Ancient Greece: From Prehistoric to Hellenistic Times
Thomas R. Martin - 1992
Martin brings alive Greek civilization from its Stone Age roots to the fourth century B.C. Focusing on the development of the Greek city-state and the society, culture, and architecture of Athens in its Golden Age, Martin integrates political, military, social, and cultural history in a book that will appeal to students and general readers alike. This edition has been updated with new suggested readings and illustrations.
"[A] highly accessible, and comprehensive history of Greece and its civilization from prehistory through the collapse of Alexander the Great's empire. ...A highly readable account of ancient Greece, particularly useful as an introductory or review text for the student of the general reader." --Kirkus Reviews
"Photographs and maps enhance this solid first lesson about the ancients." --Booklist
Before the Dawn: Recovering the Lost History of Our Ancestors
Nicholas Wade - 2006
In his groundbreaking Before the Dawn, Wade reveals humanity's origins as never before--a journey made possible only recently by genetic science, whose incredible findings have answered such questions as: What was the first human language like? How large were the first societies, and how warlike were they? When did our ancestors first leave Africa, and by what route did they leave? By eloquently solving these and numerous other mysteries, Wade offers nothing less than a uniquely complete retelling of a story that began 500 centuries ago.

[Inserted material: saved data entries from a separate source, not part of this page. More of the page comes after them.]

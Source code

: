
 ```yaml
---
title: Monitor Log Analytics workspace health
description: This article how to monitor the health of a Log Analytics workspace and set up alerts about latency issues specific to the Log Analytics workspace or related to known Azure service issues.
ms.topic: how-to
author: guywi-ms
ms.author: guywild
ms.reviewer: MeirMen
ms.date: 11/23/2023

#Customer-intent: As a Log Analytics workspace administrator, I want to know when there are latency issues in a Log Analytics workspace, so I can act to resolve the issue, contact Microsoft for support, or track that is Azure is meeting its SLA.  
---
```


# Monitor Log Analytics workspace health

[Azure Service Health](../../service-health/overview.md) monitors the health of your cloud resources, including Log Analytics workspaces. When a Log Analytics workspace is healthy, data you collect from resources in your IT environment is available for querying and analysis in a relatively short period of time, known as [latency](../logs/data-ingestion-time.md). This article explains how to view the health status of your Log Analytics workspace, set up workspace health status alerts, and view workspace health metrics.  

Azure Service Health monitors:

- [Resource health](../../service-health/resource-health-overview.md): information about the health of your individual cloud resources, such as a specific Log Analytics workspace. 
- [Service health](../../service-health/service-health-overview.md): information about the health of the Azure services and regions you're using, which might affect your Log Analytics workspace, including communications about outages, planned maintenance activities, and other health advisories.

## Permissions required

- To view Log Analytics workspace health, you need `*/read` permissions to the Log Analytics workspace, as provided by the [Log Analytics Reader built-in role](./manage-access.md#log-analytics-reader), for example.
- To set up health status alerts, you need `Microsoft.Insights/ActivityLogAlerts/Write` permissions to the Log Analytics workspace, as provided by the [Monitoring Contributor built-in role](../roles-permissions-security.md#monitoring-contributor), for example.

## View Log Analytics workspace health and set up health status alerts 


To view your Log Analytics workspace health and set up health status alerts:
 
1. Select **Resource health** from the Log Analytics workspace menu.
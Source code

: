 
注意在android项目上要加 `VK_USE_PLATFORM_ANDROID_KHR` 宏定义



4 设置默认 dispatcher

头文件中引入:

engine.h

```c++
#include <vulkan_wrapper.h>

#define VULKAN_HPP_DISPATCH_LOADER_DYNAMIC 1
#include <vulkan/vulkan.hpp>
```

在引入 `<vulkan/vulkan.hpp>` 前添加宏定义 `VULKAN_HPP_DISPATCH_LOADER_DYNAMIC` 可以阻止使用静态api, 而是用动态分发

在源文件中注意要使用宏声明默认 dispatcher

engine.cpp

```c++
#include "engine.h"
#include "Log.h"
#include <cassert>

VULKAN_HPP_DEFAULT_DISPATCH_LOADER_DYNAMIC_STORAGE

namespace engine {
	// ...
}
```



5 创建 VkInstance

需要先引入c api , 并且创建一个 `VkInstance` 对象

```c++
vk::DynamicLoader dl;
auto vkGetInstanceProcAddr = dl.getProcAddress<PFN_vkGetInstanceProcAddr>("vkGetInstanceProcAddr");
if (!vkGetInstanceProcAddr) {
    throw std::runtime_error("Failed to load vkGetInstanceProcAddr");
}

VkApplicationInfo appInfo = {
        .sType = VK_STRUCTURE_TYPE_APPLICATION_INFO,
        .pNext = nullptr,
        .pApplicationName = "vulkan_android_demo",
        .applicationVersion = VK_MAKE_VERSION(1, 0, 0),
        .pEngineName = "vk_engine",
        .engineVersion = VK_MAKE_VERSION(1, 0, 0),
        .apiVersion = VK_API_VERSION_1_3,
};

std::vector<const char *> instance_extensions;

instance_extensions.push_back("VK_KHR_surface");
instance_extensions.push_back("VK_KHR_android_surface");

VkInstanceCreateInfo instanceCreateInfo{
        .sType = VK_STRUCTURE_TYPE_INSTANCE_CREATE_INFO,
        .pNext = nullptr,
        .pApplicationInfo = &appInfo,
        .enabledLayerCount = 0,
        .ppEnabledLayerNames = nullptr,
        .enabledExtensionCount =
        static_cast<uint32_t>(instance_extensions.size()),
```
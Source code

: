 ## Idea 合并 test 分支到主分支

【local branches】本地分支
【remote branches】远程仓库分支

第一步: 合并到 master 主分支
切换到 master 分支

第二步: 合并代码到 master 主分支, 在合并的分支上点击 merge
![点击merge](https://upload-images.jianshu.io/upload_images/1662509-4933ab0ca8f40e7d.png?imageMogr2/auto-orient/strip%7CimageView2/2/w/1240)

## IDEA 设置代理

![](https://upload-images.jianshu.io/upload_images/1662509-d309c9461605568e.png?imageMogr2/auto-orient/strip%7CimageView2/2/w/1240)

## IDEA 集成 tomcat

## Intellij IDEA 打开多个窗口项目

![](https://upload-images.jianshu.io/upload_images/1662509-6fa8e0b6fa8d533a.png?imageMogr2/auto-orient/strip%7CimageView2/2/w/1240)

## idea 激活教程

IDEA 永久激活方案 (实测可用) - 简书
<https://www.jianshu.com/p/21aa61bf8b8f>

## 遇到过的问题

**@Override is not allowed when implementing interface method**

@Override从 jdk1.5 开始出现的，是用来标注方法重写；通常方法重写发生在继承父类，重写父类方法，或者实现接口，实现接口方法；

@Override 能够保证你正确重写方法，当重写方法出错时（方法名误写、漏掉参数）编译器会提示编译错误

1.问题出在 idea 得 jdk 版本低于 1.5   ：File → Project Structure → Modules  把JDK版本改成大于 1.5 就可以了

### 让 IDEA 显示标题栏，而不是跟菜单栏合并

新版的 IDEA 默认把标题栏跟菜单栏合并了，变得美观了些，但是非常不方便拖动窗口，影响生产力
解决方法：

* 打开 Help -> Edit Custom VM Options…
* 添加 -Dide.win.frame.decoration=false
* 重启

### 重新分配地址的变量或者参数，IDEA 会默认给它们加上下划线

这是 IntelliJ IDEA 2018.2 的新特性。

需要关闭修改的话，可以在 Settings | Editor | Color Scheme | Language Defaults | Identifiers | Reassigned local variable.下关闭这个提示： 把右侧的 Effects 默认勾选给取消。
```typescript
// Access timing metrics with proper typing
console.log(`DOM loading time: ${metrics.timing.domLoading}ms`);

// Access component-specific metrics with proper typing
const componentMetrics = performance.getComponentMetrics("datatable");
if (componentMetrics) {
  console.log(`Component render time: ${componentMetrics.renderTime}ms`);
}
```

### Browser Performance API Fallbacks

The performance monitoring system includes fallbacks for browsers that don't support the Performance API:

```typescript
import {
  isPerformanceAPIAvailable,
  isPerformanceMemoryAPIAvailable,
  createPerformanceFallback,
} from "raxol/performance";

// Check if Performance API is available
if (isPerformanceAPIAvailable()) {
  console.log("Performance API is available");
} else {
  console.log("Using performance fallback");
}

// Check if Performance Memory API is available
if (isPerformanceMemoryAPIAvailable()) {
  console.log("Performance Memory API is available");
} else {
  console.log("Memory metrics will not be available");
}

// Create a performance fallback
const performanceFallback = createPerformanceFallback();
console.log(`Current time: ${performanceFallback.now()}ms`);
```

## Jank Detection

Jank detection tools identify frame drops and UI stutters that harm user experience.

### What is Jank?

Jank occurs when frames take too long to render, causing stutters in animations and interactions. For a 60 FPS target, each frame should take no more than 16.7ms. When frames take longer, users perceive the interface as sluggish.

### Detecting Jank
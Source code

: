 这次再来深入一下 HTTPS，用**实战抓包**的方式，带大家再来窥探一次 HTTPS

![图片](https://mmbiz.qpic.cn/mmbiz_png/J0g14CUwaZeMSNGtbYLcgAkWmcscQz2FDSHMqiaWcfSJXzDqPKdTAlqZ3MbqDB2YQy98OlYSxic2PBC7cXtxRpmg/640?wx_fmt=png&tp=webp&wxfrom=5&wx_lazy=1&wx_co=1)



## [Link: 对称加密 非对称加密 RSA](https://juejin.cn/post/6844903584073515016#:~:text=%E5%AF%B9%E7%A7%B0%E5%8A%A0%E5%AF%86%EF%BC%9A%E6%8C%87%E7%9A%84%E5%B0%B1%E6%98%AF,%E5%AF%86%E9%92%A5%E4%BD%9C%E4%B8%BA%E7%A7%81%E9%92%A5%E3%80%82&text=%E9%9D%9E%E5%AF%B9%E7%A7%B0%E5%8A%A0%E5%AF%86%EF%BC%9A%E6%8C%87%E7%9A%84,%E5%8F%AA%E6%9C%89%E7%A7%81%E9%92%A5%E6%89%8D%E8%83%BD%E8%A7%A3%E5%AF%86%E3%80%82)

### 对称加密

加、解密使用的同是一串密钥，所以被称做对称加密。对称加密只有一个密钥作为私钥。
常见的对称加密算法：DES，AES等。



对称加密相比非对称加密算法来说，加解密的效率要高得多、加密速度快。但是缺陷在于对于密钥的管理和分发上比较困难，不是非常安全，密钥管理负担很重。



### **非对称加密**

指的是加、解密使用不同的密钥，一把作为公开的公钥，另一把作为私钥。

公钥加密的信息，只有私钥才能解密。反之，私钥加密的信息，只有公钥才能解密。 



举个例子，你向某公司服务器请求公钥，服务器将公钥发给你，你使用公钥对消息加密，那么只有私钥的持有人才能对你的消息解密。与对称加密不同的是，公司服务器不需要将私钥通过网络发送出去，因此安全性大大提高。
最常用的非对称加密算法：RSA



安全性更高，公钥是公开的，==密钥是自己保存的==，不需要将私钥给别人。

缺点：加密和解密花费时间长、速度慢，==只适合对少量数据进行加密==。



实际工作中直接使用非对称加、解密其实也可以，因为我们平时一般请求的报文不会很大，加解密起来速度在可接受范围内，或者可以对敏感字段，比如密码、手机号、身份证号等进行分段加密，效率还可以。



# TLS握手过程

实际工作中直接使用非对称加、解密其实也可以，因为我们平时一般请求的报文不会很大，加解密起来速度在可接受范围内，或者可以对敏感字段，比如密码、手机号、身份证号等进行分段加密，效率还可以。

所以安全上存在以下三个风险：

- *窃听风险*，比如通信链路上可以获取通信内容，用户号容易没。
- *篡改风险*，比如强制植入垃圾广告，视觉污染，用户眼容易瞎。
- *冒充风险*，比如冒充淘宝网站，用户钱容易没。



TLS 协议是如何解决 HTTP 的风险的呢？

Excavating Jesus: Beneath the Stones, Behind the Texts
John Dominic Crossan - 2001
There have been phenomenal advances in the historical understanding of Jesus and his world and times, but also huge, lesser known advances in first–century Palestine archaeology that explain a great deal about Jesus, his followers, and his teachings. This is the first book that combines the two and it does it in a fresh, accessible way that will interest both biblical scholars and students and also the thousands of lay readers of Biblical Archaeology Review (150,000+ circulation), National Geographic, and other archaeology and ancient history books and magazines. Each chapter of the book focuses on a major modern archaeological or textual discovery and shows how that discovery opens a window onto a major feature of Jesus's life and teachings.